Exercise |
The entries should be given again so that each one matches the original exactly.

Data supplied |
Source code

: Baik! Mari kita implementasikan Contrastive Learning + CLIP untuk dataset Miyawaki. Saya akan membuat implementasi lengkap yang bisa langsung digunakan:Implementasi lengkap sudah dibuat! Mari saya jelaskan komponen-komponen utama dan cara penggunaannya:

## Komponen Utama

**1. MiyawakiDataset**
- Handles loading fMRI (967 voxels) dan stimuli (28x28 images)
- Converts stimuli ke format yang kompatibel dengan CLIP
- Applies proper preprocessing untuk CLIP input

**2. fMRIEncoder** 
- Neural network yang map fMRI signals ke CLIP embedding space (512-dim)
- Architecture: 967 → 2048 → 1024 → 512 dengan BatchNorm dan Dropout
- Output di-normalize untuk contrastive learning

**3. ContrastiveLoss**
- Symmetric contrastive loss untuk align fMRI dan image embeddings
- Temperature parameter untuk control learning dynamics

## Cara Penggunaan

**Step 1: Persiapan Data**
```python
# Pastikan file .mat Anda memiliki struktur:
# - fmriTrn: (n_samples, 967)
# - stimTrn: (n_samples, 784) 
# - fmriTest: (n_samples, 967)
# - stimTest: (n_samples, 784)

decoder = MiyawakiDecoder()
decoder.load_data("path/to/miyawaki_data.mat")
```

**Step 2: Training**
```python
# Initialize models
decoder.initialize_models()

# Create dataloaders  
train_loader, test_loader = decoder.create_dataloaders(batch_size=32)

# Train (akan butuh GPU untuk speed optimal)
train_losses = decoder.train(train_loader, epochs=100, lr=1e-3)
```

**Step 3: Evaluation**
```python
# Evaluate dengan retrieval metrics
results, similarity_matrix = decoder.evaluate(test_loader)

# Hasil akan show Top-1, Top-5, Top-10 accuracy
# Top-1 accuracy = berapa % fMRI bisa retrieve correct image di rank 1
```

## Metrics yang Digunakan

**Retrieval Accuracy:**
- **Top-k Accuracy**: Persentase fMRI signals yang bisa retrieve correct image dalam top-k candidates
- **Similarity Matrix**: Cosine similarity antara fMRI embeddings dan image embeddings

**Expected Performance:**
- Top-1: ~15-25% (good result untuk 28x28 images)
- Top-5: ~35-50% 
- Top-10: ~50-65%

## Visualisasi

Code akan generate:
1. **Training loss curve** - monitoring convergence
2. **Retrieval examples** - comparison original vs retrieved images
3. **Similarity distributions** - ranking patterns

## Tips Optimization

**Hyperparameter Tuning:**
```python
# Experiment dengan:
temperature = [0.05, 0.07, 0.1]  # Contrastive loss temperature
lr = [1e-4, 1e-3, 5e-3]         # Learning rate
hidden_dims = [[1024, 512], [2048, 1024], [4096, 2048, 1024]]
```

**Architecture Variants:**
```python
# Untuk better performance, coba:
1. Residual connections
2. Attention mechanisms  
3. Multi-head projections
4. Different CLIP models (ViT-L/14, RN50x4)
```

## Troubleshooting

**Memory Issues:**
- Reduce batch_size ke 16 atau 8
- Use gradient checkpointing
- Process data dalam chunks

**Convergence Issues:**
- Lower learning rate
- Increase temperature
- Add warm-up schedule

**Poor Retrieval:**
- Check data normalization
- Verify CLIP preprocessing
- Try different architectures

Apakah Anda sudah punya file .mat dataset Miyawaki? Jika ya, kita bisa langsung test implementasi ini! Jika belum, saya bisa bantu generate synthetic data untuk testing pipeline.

Response |
Source code

: Baik! Mari kita implementasikan Contrastive Learning + CLIP untuk dataset Miyawaki. Saya akan membuat implementasi lengkap yang bisa langsung digunakan:Implementasi lengkap sudah dibuat! Mari saya jelaskan komponen-komponen utama dan cara penggunaannya:

## Komponen Utama

**1. MiyawakiDataset**
- Handles loading fMRI (967 voxels) dan stimuli (28x28 images)
- Converts stimuli ke format yang kompatibel dengan CLIP
- Applies proper preprocessing untuk CLIP input

**2. fMRIEncoder** 
- Neural network yang map fMRI signals ke CLIP embedding space (512-dim)
- Architecture: 967 → 2048 → 1024 → 512 dengan BatchNorm dan Dropout
- Output di-normalize untuk contrastive learning

**3. ContrastiveLoss**
- Symmetric contrastive loss untuk align fMRI dan image embeddings
- Temperature parameter untuk control learning dynamics

## Cara Penggunaan

**Step 1: Persiapan Data**
```python
# Pastikan file .mat Anda memiliki struktur:
# - fmriTrn: (n_samples, 967)
# - stimTrn: (n_samples, 784) 
# - fmriTest: (n_samples, 967)
# - stimTest: (n_samples, 784)

decoder = MiyawakiDecoder()
decoder.load_data("path/to/miyawaki_data.mat")
```

**Step 2: Training**
```python
# Initialize models
decoder.initialize_models()

# Create dataloaders  
train_loader, test_loader = decoder.create_dataloaders(batch_size=32)

# Train (akan butuh GPU untuk speed optimal)
train_losses = decoder.train(train_loader, epochs=100, lr=1e-3)
```

**Step 3: Evaluation**
```python
# Evaluate dengan retrieval metrics
results, similarity_matrix = decoder.evaluate(test_loader)

# Hasil akan show Top-1, Top-5, Top-10 accuracy
# Top-1 accuracy = berapa % fMRI bisa retrieve correct image di rank 1
```

## Metrics yang Digunakan

**Retrieval Accuracy:**
- **Top-k Accuracy**: Persentase fMRI signals yang bisa retrieve correct image dalam top-k candidates
- **Similarity Matrix**: Cosine similarity antara fMRI embeddings dan image embeddings

**Expected Performance:**
- Top-1: ~15-25% (good result untuk 28x28 images)
- Top-5: ~35-50% 
- Top-10: ~50-65%

## Visualisasi

Code akan generate:
1. **Training loss curve** - monitoring convergence
2. **Retrieval examples** - comparison original vs retrieved images
3. **Similarity distributions** - ranking patterns

## Tips Optimization

**Hyperparameter Tuning:**
```python
# Experiment dengan:
temperature = [0.05, 0.07, 0.1]  # Contrastive loss temperature
lr = [1e-4, 1e-3, 5e-3]         # Learning rate
hidden_dims = [[1024, 512], [2048, 1024], [4096, 2048, 1024]]
```

**Architecture Variants:**
```python
# Untuk better performance, coba:
1. Residual connections
2. Attention mechanisms  
3. Multi-head projections
4. Different CLIP models (ViT-L/14, RN50x4)
```

## Troubleshooting

**Memory Issues:**
- Reduce batch_size ke 16 atau 8
- Use gradient checkpointing
- Process data dalam chunks

**Convergence Issues:**
- Lower learning rate
- Increase temperature
- Add warm-up schedule

**Poor Retrieval:**
- Check data normalization
- Verify CLIP preprocessing
- Try different architectures

Apakah Anda sudah punya file .mat dataset Miyawaki? Jika ya, kita bisa langsung test implementasi ini! Jika belum, saya bisa bantu generate synthetic data untuk testing pipeline.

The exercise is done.